Goal of the exercise =
Scan the records beneath this line for the line holding "syntax in examples." and the line holding "## [0.4.3] - 2017-01-19", then transcribe exactly those two and all lines between.

== Task input ==

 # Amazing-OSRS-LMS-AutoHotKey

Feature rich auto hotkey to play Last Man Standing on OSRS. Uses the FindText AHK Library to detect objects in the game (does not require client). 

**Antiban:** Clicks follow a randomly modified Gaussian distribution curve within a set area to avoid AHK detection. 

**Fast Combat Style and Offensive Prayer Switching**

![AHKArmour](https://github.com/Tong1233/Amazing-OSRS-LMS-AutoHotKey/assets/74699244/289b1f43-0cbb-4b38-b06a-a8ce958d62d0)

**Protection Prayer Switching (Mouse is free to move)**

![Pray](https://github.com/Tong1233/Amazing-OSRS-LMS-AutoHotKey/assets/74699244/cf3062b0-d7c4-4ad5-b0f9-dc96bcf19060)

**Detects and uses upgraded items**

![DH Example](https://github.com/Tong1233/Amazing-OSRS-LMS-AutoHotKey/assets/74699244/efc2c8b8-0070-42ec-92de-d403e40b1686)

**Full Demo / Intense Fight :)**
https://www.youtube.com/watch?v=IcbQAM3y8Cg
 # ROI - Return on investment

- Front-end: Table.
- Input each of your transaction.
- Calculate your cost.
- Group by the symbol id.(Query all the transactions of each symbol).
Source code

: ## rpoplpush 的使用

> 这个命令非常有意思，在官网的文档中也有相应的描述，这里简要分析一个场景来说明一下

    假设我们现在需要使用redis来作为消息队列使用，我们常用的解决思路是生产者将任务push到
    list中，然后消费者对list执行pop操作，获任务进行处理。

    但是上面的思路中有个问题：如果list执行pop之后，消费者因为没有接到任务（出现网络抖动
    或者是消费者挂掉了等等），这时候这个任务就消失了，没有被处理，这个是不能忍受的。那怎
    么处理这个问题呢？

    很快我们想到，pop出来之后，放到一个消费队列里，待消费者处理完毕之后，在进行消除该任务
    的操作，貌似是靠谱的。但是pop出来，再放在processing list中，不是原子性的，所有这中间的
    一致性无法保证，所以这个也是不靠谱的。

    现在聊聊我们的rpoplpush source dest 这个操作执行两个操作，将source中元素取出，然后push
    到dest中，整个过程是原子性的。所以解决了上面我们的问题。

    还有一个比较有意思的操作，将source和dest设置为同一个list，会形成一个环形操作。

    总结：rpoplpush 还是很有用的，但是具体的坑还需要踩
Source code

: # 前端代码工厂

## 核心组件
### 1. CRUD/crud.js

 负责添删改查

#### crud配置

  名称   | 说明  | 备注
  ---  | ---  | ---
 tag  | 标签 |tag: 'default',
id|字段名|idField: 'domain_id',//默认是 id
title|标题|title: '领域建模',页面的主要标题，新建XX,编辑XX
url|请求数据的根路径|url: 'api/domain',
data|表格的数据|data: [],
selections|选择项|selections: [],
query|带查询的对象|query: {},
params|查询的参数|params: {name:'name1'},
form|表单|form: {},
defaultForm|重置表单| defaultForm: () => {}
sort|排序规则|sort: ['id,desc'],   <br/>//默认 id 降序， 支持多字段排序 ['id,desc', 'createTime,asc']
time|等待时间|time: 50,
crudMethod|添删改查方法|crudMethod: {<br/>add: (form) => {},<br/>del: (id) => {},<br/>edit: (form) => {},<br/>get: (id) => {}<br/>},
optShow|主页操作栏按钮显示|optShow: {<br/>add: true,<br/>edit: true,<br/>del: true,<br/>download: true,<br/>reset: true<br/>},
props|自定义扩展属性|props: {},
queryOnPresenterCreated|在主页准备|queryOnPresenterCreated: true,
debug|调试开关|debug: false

===
== Task input ==

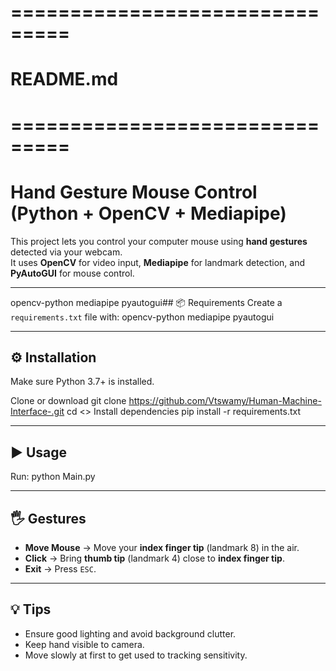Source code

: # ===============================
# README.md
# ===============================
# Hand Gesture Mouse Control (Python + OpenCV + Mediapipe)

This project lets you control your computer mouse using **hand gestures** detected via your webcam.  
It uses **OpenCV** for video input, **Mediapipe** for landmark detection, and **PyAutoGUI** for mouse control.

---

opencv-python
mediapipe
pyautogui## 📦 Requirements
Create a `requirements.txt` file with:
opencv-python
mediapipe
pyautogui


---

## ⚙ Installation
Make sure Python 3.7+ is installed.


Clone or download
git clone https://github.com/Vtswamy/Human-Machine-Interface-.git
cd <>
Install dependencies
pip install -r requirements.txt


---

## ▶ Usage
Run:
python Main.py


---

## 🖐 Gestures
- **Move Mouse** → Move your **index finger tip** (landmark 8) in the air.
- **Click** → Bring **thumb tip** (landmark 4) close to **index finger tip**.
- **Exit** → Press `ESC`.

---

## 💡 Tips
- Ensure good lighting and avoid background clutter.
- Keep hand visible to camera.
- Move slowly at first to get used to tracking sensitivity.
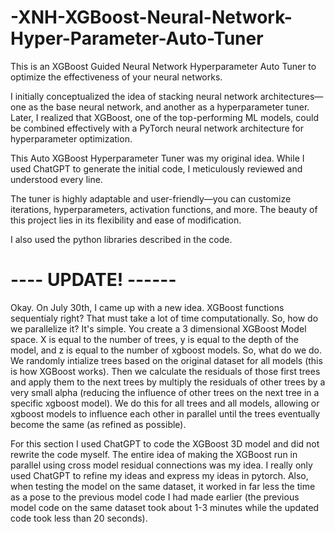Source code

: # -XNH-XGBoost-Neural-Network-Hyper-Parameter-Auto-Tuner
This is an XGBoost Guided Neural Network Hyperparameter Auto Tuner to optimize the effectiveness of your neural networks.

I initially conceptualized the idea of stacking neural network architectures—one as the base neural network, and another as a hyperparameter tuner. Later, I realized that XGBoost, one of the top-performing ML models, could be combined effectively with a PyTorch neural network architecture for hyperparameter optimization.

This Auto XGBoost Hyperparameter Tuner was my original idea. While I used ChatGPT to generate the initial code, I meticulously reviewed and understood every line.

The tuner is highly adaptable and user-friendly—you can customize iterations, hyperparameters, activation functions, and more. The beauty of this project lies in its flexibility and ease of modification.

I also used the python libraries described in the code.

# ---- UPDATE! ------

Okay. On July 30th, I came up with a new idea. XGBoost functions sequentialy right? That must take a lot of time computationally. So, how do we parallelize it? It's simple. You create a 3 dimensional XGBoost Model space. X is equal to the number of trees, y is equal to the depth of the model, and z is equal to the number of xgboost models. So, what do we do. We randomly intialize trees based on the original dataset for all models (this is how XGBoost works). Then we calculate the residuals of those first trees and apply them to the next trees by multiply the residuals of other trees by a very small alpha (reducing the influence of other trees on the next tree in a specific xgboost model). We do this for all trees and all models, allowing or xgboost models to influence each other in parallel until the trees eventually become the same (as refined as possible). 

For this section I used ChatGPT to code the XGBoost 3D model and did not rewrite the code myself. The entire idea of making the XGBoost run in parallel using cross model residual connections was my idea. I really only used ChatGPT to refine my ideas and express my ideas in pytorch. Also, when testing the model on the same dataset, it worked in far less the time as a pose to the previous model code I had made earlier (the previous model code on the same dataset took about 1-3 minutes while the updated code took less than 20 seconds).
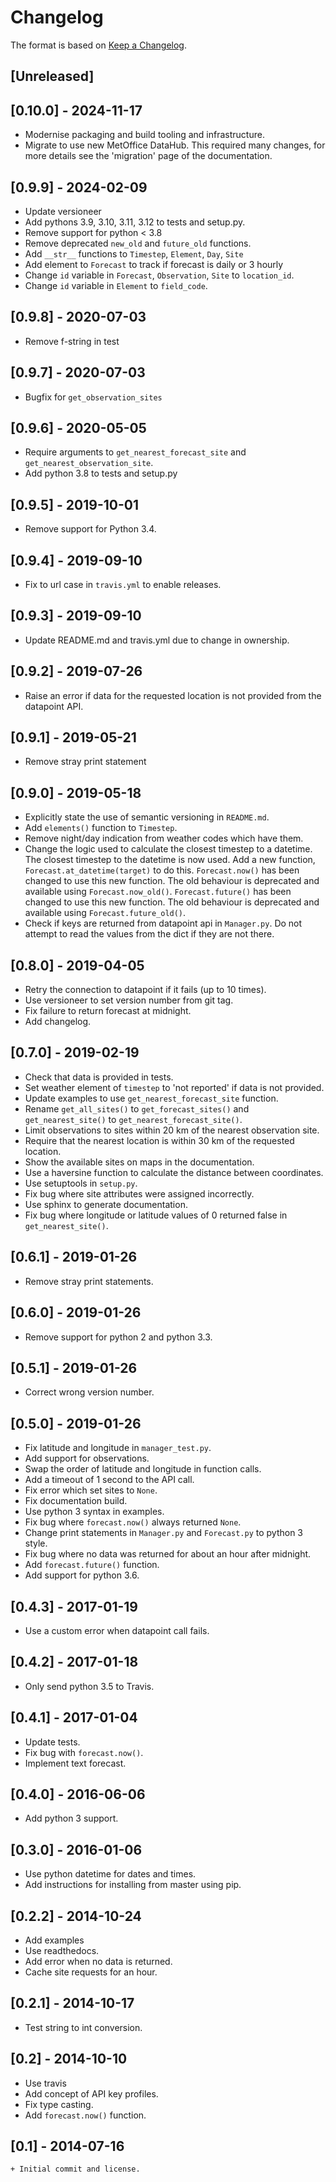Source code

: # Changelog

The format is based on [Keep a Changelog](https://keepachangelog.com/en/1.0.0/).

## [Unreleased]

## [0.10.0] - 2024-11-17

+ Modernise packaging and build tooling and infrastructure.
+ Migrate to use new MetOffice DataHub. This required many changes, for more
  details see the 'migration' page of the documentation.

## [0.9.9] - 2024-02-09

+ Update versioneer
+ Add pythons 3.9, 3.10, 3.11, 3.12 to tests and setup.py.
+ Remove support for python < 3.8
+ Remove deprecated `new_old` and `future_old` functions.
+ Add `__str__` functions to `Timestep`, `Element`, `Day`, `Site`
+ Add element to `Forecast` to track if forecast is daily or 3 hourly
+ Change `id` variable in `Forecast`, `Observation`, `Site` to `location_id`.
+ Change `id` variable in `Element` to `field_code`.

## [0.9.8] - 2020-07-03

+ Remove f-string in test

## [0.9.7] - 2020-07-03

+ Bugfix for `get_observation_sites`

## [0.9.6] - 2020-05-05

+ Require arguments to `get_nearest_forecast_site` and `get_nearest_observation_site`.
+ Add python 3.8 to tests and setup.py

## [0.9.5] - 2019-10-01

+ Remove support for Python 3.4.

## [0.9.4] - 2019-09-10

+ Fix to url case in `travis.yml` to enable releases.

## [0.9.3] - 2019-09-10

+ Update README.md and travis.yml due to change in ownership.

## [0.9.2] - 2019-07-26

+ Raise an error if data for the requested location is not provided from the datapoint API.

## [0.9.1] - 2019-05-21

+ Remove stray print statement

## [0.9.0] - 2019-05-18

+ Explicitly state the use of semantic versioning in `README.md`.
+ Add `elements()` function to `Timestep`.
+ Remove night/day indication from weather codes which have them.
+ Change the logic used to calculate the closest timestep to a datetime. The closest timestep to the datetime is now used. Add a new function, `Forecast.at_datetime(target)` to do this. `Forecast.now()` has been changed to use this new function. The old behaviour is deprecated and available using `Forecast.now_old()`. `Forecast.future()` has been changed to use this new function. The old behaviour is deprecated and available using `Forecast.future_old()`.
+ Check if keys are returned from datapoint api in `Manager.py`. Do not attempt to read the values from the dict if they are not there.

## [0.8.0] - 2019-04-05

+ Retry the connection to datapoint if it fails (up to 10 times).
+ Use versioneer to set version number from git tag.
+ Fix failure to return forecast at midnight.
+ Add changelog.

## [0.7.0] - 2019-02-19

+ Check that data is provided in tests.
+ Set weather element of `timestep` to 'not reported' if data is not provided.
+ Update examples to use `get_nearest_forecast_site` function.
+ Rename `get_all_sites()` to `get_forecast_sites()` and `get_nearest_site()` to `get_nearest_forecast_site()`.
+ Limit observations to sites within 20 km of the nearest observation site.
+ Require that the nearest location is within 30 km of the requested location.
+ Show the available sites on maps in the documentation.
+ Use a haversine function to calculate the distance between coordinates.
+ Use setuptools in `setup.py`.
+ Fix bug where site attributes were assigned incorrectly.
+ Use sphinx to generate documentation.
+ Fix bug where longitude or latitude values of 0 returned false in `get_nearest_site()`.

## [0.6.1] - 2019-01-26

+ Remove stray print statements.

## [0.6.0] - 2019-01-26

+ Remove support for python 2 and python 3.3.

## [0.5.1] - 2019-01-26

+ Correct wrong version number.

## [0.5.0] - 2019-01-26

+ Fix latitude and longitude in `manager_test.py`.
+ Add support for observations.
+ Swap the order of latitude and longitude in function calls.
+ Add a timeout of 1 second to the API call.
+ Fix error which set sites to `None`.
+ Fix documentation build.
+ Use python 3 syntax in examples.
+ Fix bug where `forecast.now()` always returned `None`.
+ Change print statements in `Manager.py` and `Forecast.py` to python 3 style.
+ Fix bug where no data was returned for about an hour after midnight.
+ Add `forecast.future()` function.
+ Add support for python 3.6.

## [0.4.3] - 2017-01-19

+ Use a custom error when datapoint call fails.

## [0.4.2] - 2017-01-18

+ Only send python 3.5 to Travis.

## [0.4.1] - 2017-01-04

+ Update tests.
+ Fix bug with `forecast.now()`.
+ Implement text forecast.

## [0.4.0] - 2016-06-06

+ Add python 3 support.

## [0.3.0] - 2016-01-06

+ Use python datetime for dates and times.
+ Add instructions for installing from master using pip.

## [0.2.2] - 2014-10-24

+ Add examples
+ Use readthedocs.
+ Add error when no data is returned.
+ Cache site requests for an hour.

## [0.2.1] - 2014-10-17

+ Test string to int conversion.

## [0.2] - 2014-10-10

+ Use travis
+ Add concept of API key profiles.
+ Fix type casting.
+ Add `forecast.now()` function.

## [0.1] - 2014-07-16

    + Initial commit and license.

===

Exercise result =
+ Use python 3 syntax in examples.
+ Fix bug where `forecast.now()` always returned `None`.
+ Change print statements in `Manager.py` and `Forecast.py` to python 3 style.
+ Fix bug where no data was returned for about an hour after midnight.
+ Add `forecast.future()` function.
+ Add support for python 3.6.

## [0.4.3] - 2017-01-19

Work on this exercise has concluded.